How to complete this task = When you reach a picture, pass over it; otherwise repeat the listing word for word.
Start of Supplied records
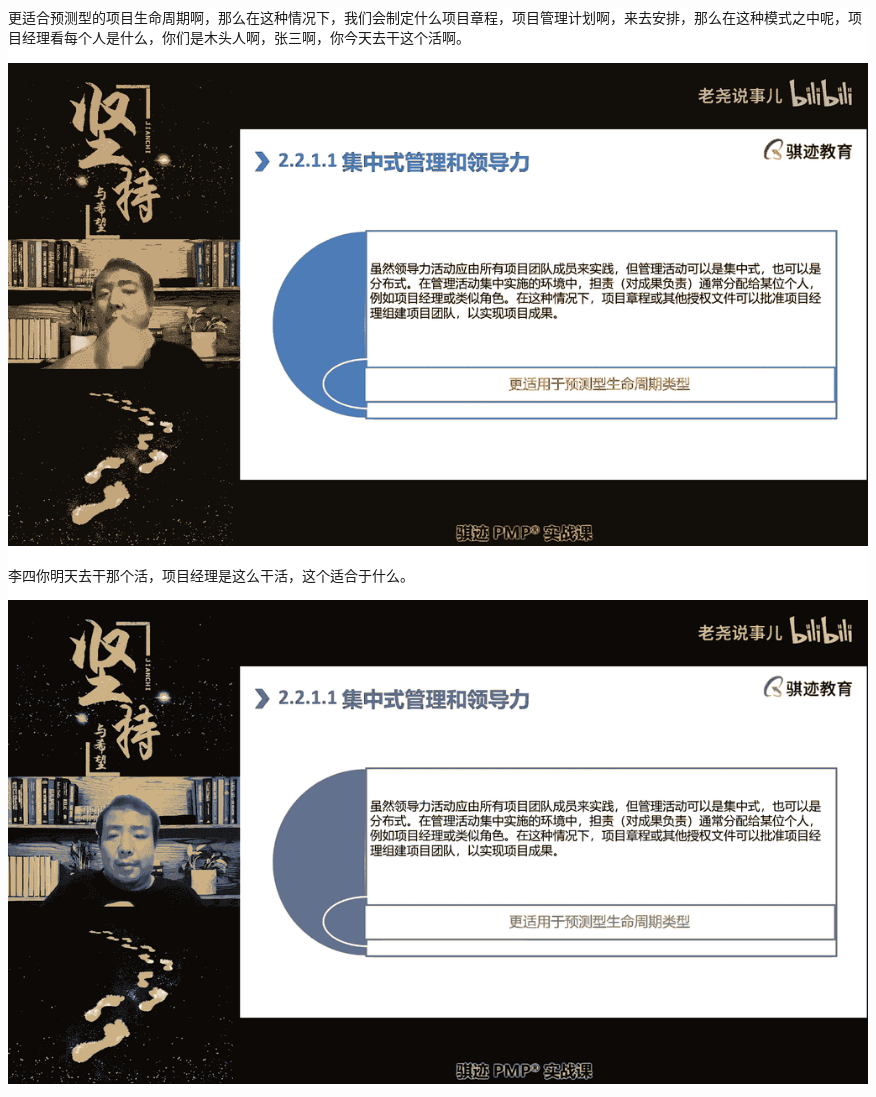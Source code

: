 更适合预测型的项目生命周期啊，那么在这种情况下，我们会制定什么项目章程，项目管理计划啊，来去安排，那么在这种模式之中呢，项目经理看每个人是什么，你们是木头人啊，张三啊，你今天去干这个活啊。



![](img/52101288183a26392c09c2a5466c17f4_198.png)

李四你明天去干那个活，项目经理是这么干活，这个适合于什么。

![](img/52101288183a26392c09c2a5466c17f4_200.png)
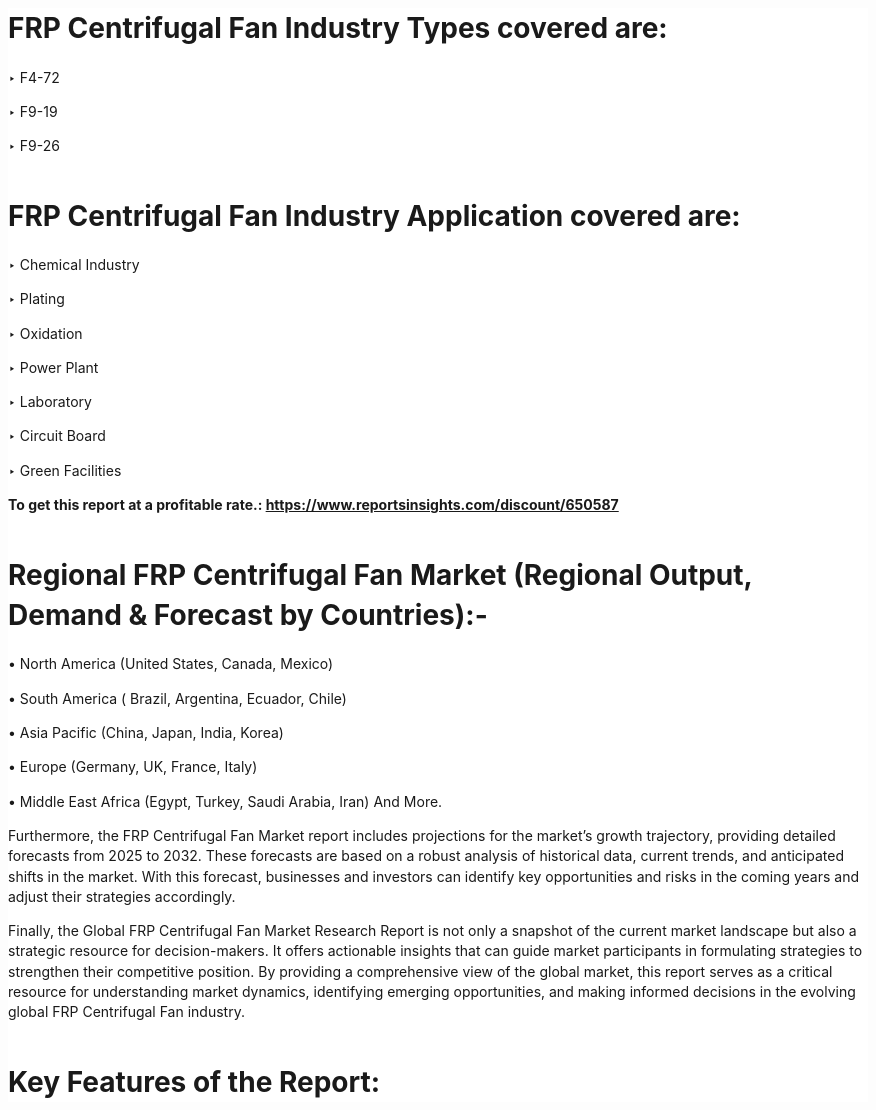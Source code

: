 # <strong>FRP Centrifugal Fan Industry Types covered are:</strong>

‣ F4-72

‣ F9-19

‣ F9-26

# <strong>FRP Centrifugal Fan Industry Application covered are:</strong>

‣ Chemical Industry

‣ Plating

‣ Oxidation

‣ Power Plant

‣ Laboratory

‣ Circuit Board

‣ Green Facilities

<strong>To get this report at a profitable rate.: <a href=https://www.reportsinsights.com/discount/650587>https://www.reportsinsights.com/discount/650587</a></strong>

# <strong>Regional FRP Centrifugal Fan Market (Regional Output, Demand &amp; Forecast by Countries):-</strong>

• North America (United States, Canada, Mexico)

• South America ( Brazil, Argentina, Ecuador, Chile)

• Asia Pacific (China, Japan, India, Korea)

• Europe (Germany, UK, France, Italy)

• Middle East Africa (Egypt, Turkey, Saudi Arabia, Iran) And More.

Furthermore, the FRP Centrifugal Fan Market report includes projections for the market’s growth trajectory, providing detailed forecasts from 2025 to 2032. These forecasts are based on a robust analysis of historical data, current trends, and anticipated shifts in the market. With this forecast, businesses and investors can identify key opportunities and risks in the coming years and adjust their strategies accordingly.

Finally, the Global FRP Centrifugal Fan Market Research Report is not only a snapshot of the current market landscape but also a strategic resource for decision-makers. It offers actionable insights that can guide market participants in formulating strategies to strengthen their competitive position. By providing a comprehensive view of the global market, this report serves as a critical resource for understanding market dynamics, identifying emerging opportunities, and making informed decisions in the evolving global FRP Centrifugal Fan industry.

# <strong>Key Features of the Report:</strong>
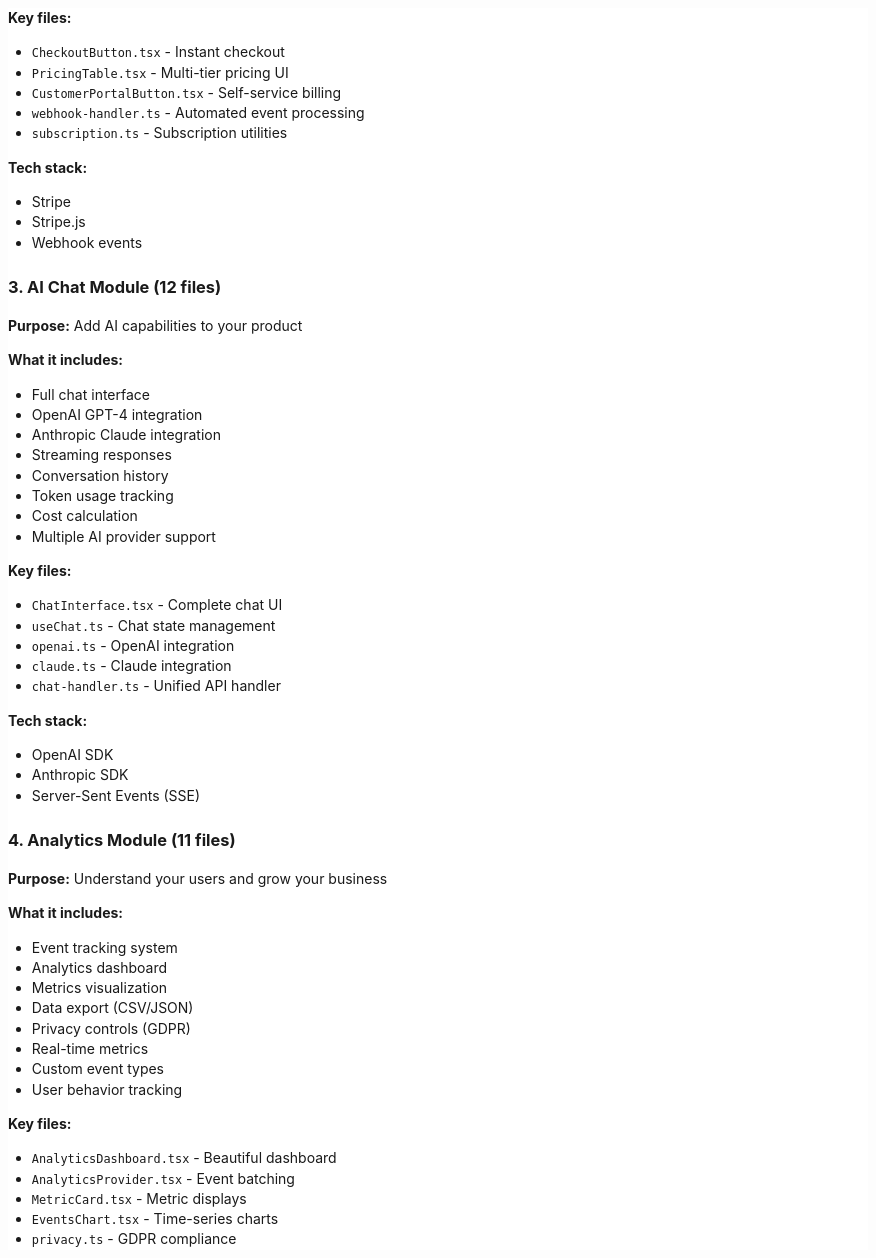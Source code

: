 **Key files:**
- `CheckoutButton.tsx` - Instant checkout
- `PricingTable.tsx` - Multi-tier pricing UI
- `CustomerPortalButton.tsx` - Self-service billing
- `webhook-handler.ts` - Automated event processing
- `subscription.ts` - Subscription utilities

**Tech stack:**
- Stripe
- Stripe.js
- Webhook events

### 3. AI Chat Module (12 files)
**Purpose:** Add AI capabilities to your product

**What it includes:**
- Full chat interface
- OpenAI GPT-4 integration
- Anthropic Claude integration
- Streaming responses
- Conversation history
- Token usage tracking
- Cost calculation
- Multiple AI provider support

**Key files:**
- `ChatInterface.tsx` - Complete chat UI
- `useChat.ts` - Chat state management
- `openai.ts` - OpenAI integration
- `claude.ts` - Claude integration
- `chat-handler.ts` - Unified API handler

**Tech stack:**
- OpenAI SDK
- Anthropic SDK
- Server-Sent Events (SSE)

### 4. Analytics Module (11 files)
**Purpose:** Understand your users and grow your business

**What it includes:**
- Event tracking system
- Analytics dashboard
- Metrics visualization
- Data export (CSV/JSON)
- Privacy controls (GDPR)
- Real-time metrics
- Custom event types
- User behavior tracking

**Key files:**
- `AnalyticsDashboard.tsx` - Beautiful dashboard
- `AnalyticsProvider.tsx` - Event batching
- `MetricCard.tsx` - Metric displays
- `EventsChart.tsx` - Time-series charts
- `privacy.ts` - GDPR compliance
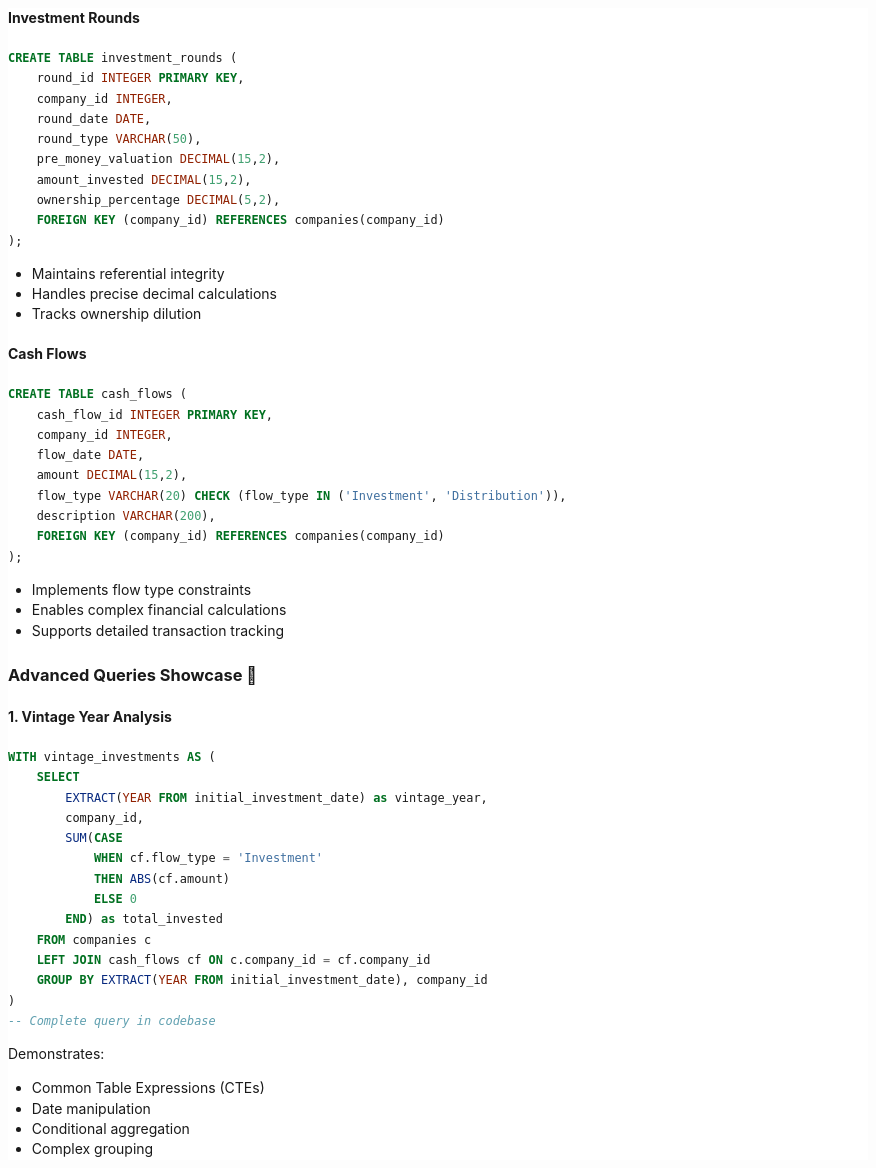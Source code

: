 #### Investment Rounds
```sql
CREATE TABLE investment_rounds (
    round_id INTEGER PRIMARY KEY,
    company_id INTEGER,
    round_date DATE,
    round_type VARCHAR(50),
    pre_money_valuation DECIMAL(15,2),
    amount_invested DECIMAL(15,2),
    ownership_percentage DECIMAL(5,2),
    FOREIGN KEY (company_id) REFERENCES companies(company_id)
);
```
- Maintains referential integrity
- Handles precise decimal calculations
- Tracks ownership dilution

#### Cash Flows
```sql
CREATE TABLE cash_flows (
    cash_flow_id INTEGER PRIMARY KEY,
    company_id INTEGER,
    flow_date DATE,
    amount DECIMAL(15,2),
    flow_type VARCHAR(20) CHECK (flow_type IN ('Investment', 'Distribution')),
    description VARCHAR(200),
    FOREIGN KEY (company_id) REFERENCES companies(company_id)
);
```
- Implements flow type constraints
- Enables complex financial calculations
- Supports detailed transaction tracking

### Advanced Queries Showcase 💫

#### 1. Vintage Year Analysis
```sql
WITH vintage_investments AS (
    SELECT 
        EXTRACT(YEAR FROM initial_investment_date) as vintage_year,
        company_id,
        SUM(CASE 
            WHEN cf.flow_type = 'Investment' 
            THEN ABS(cf.amount) 
            ELSE 0 
        END) as total_invested
    FROM companies c
    LEFT JOIN cash_flows cf ON c.company_id = cf.company_id
    GROUP BY EXTRACT(YEAR FROM initial_investment_date), company_id
)
-- Complete query in codebase
```
Demonstrates:
- Common Table Expressions (CTEs)
- Date manipulation
- Conditional aggregation
- Complex grouping
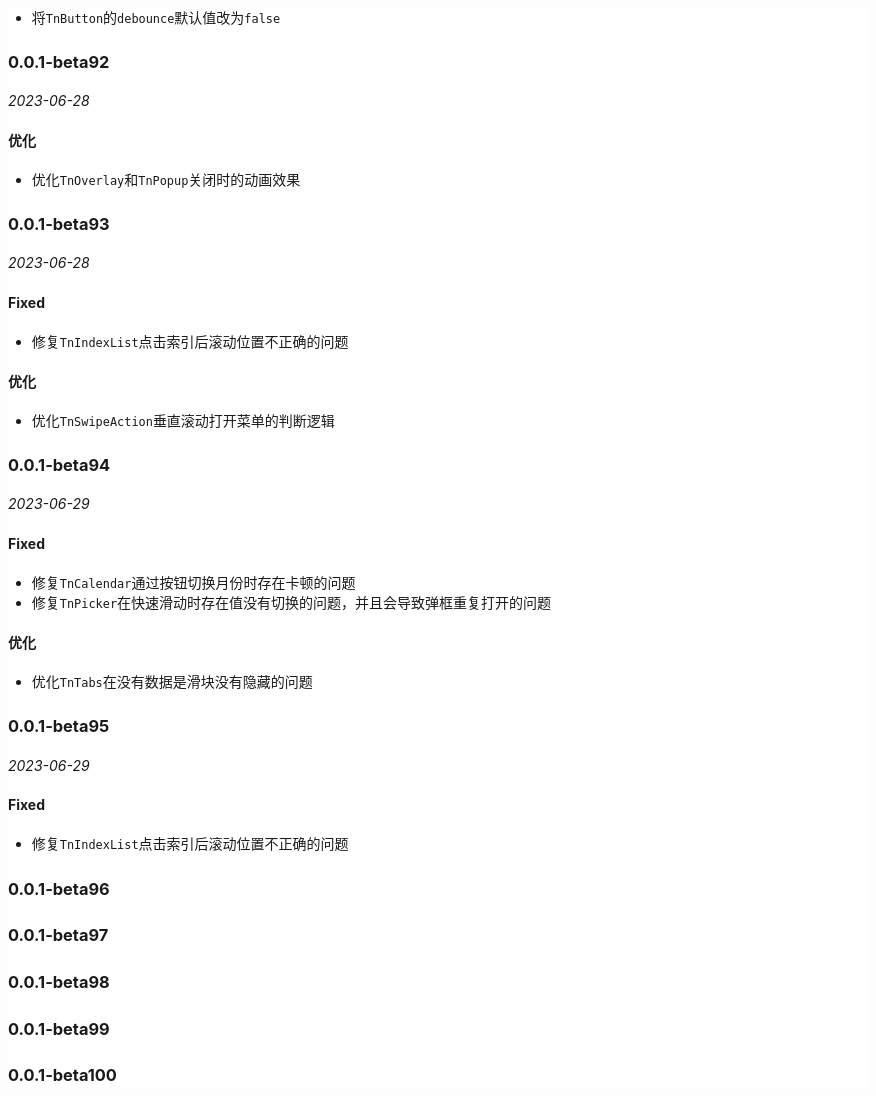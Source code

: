 - 将`TnButton`的`debounce`默认值改为`false`


### 0.0.1-beta92

_2023-06-28_


#### 优化

- 优化`TnOverlay`和`TnPopup`关闭时的动画效果


### 0.0.1-beta93

_2023-06-28_


#### Fixed

- 修复`TnIndexList`点击索引后滚动位置不正确的问题


#### 优化

- 优化`TnSwipeAction`垂直滚动打开菜单的判断逻辑


### 0.0.1-beta94

_2023-06-29_


#### Fixed

- 修复`TnCalendar`通过按钮切换月份时存在卡顿的问题
- 修复`TnPicker`在快速滑动时存在值没有切换的问题，并且会导致弹框重复打开的问题


#### 优化

- 优化`TnTabs`在没有数据是滑块没有隐藏的问题


### 0.0.1-beta95

_2023-06-29_

#### Fixed

- 修复`TnIndexList`点击索引后滚动位置不正确的问题


### 0.0.1-beta96
### 0.0.1-beta97
### 0.0.1-beta98
### 0.0.1-beta99
### 0.0.1-beta100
End of Supplied records
Written response =
Source code

: 更适合预测型的项目生命周期啊，那么在这种情况下，我们会制定什么项目章程，项目管理计划啊，来去安排，那么在这种模式之中呢，项目经理看每个人是什么，你们是木头人啊，张三啊，你今天去干这个活啊。



![](img/52101288183a26392c09c2a5466c17f4_198.png)

李四你明天去干那个活，项目经理是这么干活，这个适合于什么。

![](img/52101288183a26392c09c2a5466c17f4_200.png)
Source code

: # <strong>FRP Centrifugal Fan Industry Types covered are:</strong>

‣ F4-72

‣ F9-19

‣ F9-26

# <strong>FRP Centrifugal Fan Industry Application covered are:</strong>

‣ Chemical Industry

‣ Plating

‣ Oxidation

‣ Power Plant

‣ Laboratory

‣ Circuit Board

‣ Green Facilities

<strong>To get this report at a profitable rate.: <a href=https://www.reportsinsights.com/discount/650587>https://www.reportsinsights.com/discount/650587</a></strong>

# <strong>Regional FRP Centrifugal Fan Market (Regional Output, Demand &amp; Forecast by Countries):-</strong>

• North America (United States, Canada, Mexico)

• South America ( Brazil, Argentina, Ecuador, Chile)

• Asia Pacific (China, Japan, India, Korea)

• Europe (Germany, UK, France, Italy)

• Middle East Africa (Egypt, Turkey, Saudi Arabia, Iran) And More.

Furthermore, the FRP Centrifugal Fan Market report includes projections for the market’s growth trajectory, providing detailed forecasts from 2025 to 2032. These forecasts are based on a robust analysis of historical data, current trends, and anticipated shifts in the market. With this forecast, businesses and investors can identify key opportunities and risks in the coming years and adjust their strategies accordingly.

Finally, the Global FRP Centrifugal Fan Market Research Report is not only a snapshot of the current market landscape but also a strategic resource for decision-makers. It offers actionable insights that can guide market participants in formulating strategies to strengthen their competitive position. By providing a comprehensive view of the global market, this report serves as a critical resource for understanding market dynamics, identifying emerging opportunities, and making informed decisions in the evolving global FRP Centrifugal Fan industry.

# <strong>Key Features of the Report:</strong>
Source code

: **Key files:**
- `CheckoutButton.tsx` - Instant checkout
- `PricingTable.tsx` - Multi-tier pricing UI
- `CustomerPortalButton.tsx` - Self-service billing
- `webhook-handler.ts` - Automated event processing
- `subscription.ts` - Subscription utilities

**Tech stack:**
- Stripe
- Stripe.js
- Webhook events

### 3. AI Chat Module (12 files)
**Purpose:** Add AI capabilities to your product

**What it includes:**
- Full chat interface
- OpenAI GPT-4 integration
- Anthropic Claude integration
- Streaming responses
- Conversation history
- Token usage tracking
- Cost calculation
- Multiple AI provider support

**Key files:**
- `ChatInterface.tsx` - Complete chat UI
- `useChat.ts` - Chat state management
- `openai.ts` - OpenAI integration
- `claude.ts` - Claude integration
- `chat-handler.ts` - Unified API handler

**Tech stack:**
- OpenAI SDK
- Anthropic SDK
- Server-Sent Events (SSE)

### 4. Analytics Module (11 files)
**Purpose:** Understand your users and grow your business

**What it includes:**
- Event tracking system
- Analytics dashboard
- Metrics visualization
- Data export (CSV/JSON)
- Privacy controls (GDPR)
- Real-time metrics
- Custom event types
- User behavior tracking

**Key files:**
- `AnalyticsDashboard.tsx` - Beautiful dashboard
- `AnalyticsProvider.tsx` - Event batching
- `MetricCard.tsx` - Metric displays
- `EventsChart.tsx` - Time-series charts
- `privacy.ts` - GDPR compliance
Source code

: #### Investment Rounds
```sql
CREATE TABLE investment_rounds (
    round_id INTEGER PRIMARY KEY,
    company_id INTEGER,
    round_date DATE,
    round_type VARCHAR(50),
    pre_money_valuation DECIMAL(15,2),
    amount_invested DECIMAL(15,2),
    ownership_percentage DECIMAL(5,2),
    FOREIGN KEY (company_id) REFERENCES companies(company_id)
);
```
- Maintains referential integrity
- Handles precise decimal calculations
- Tracks ownership dilution

#### Cash Flows
```sql
CREATE TABLE cash_flows (
    cash_flow_id INTEGER PRIMARY KEY,
    company_id INTEGER,
    flow_date DATE,
    amount DECIMAL(15,2),
    flow_type VARCHAR(20) CHECK (flow_type IN ('Investment', 'Distribution')),
    description VARCHAR(200),
    FOREIGN KEY (company_id) REFERENCES companies(company_id)
);
```
- Implements flow type constraints
- Enables complex financial calculations
- Supports detailed transaction tracking

### Advanced Queries Showcase 💫

#### 1. Vintage Year Analysis
```sql
WITH vintage_investments AS (
    SELECT 
        EXTRACT(YEAR FROM initial_investment_date) as vintage_year,
        company_id,
        SUM(CASE 
            WHEN cf.flow_type = 'Investment' 
            THEN ABS(cf.amount) 
            ELSE 0 
        END) as total_invested
    FROM companies c
    LEFT JOIN cash_flows cf ON c.company_id = cf.company_id
    GROUP BY EXTRACT(YEAR FROM initial_investment_date), company_id
)
-- Complete query in codebase
```
Demonstrates:
- Common Table Expressions (CTEs)
- Date manipulation
- Conditional aggregation
- Complex grouping
Source code

: - 将`TnButton`的`debounce`默认值改为`false`


### 0.0.1-beta92

_2023-06-28_


#### 优化

- 优化`TnOverlay`和`TnPopup`关闭时的动画效果


### 0.0.1-beta93

_2023-06-28_


#### Fixed

- 修复`TnIndexList`点击索引后滚动位置不正确的问题


#### 优化

- 优化`TnSwipeAction`垂直滚动打开菜单的判断逻辑


### 0.0.1-beta94

_2023-06-29_


#### Fixed

- 修复`TnCalendar`通过按钮切换月份时存在卡顿的问题
- 修复`TnPicker`在快速滑动时存在值没有切换的问题，并且会导致弹框重复打开的问题


#### 优化

- 优化`TnTabs`在没有数据是滑块没有隐藏的问题


### 0.0.1-beta95

_2023-06-29_

#### Fixed

- 修复`TnIndexList`点击索引后滚动位置不正确的问题


### 0.0.1-beta96
### 0.0.1-beta97
### 0.0.1-beta98
### 0.0.1-beta99
### 0.0.1-beta100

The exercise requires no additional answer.